Poil de carotte

Chorégraphie : Fabio Lopez

Distribution : Eléonore Dugué, Fabio Lopez, Aureline Guillot, Virginia Negri, Geoffrey Piberne,

Musiques : Thierry Eschaich

ph.Stéphane Bellocq

« Poil de Carotte », la dernière création pour cinq danseurs de Fabio Lopez présentée à Biarritz pendant le festival Le Temps d’Aimer nous plonge dans le monde cruel du  personnage romanesque de Jules Renard. Le jeune et talentueux chorégraphe, ancien danseur du Malandain Ballet Biarritz s’inspire de cette œuvre autobiographique pour mettre en scène la complexité des rapports  parents-enfants.  La scène est jonchée de petites boules de différentes couleurs, rouges, jaunes, vertes. Des créatures mystérieuses les ont  déversées comme autant de symboles oniriques évoquant les rêves et souvenirs du personnage.  Seul autre élément du décor : un matelas, symbole du lieu où le protagoniste  peut à la fois trouver refuge et s’abandonner à son monde intérieur. Un choix chorégraphique judicieux qui rend compte de l’ambiguïté du personnage, un petit garçon roux mal aimé, victime de sa mère, poursuivant avec ruse la quête de l’amour et de la reconnaissance.

Le choix du livre est en partie motivé par un souvenir anecdotique : dans les années deux mille, Fabio Lopez était danseur à l’Ecole de Rudra dirigée par Maurice Béjart. Ce dernier aurait émis le souhait de concevoir une chorégraphie inspirée de ce même texte.

Un souvenir ou un rêve que Fabio Lopez aurait gardé précieusement à l’image de ceux qui animent cette création. Le spectacle évoque la tristesse d’un enfant détesté par sa mère, en proie à des sentiments de désespoir, d’angoisse et de soumission. A la différence du roman structuré sous forme de récits et ou tableaux, la chorégraphie ne respecte aucune structure narrative.

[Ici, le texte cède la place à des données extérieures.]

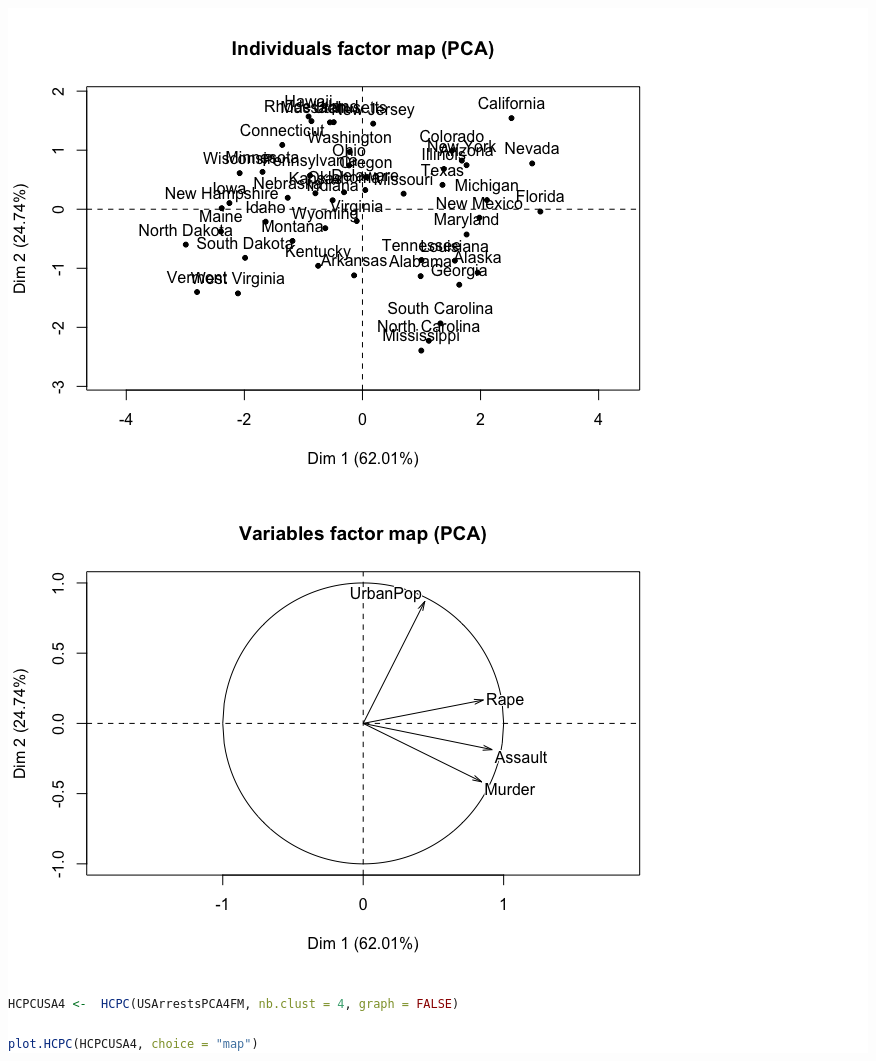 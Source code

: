 ![](Assignment_8_Velez_files/figure-markdown_github/clustering_3-2.png)![](Assignment_8_Velez_files/figure-markdown_github/clustering_3-3.png)

``` r
HCPCUSA4 <-  HCPC(USArrestsPCA4FM, nb.clust = 4, graph = FALSE)

plot.HCPC(HCPCUSA4, choice = "map")
```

Elle ne procède pas par épisodes mais réussit à créer un monde sans limites spatiales ni temporelles, un univers où seules les émotions sont perceptibles. Inutile de chercher des similitudes précises avec les personnages du roman. Seule la mère austère et autoritaire fait exception. Le spectateur peut être surpris de ne pas retrouver les éléments esthétiques d’un ballet néoclassique mais la chorégraphie lui réserve des passages sur pointes, et une gestuelle bien codifiées. La mise en scène et la dramaturgie sont en premier plan ; Fabio Lopez souhaite marquer sa création pour la différencier des autres et la libérer du poids chorégraphique de son passé de danseur. Décision courageuse qui l’a amené à proposer une formation théâtrale à ses danseurs, le résultat est naturellement au rendez-vous. Le choix musical est à la hauteur des accents chorégraphiques.

Le compositeur Thierry Escaich a créé une musique classique tout à fait adaptée à l’esprit original du ballet. Avec un rythme et des sonorités contemporaines, cette musique accompagne merveilleusement bien la succession des états d’âme du protagoniste. « Il faut en finir. Je l’avoue : je n’aime plus maman. », ce sont là les derniers mots de Poil de Carotte, le rideau tombe, et le ballet « psychologique » se termine sur une note sombre mais humaine. La recherche littéraire et chorégraphique de Fabio Lopez à partir du texte de Jules Renard, nous laisse entrevoir de nouvelles possibilités d’interprétations artistiques.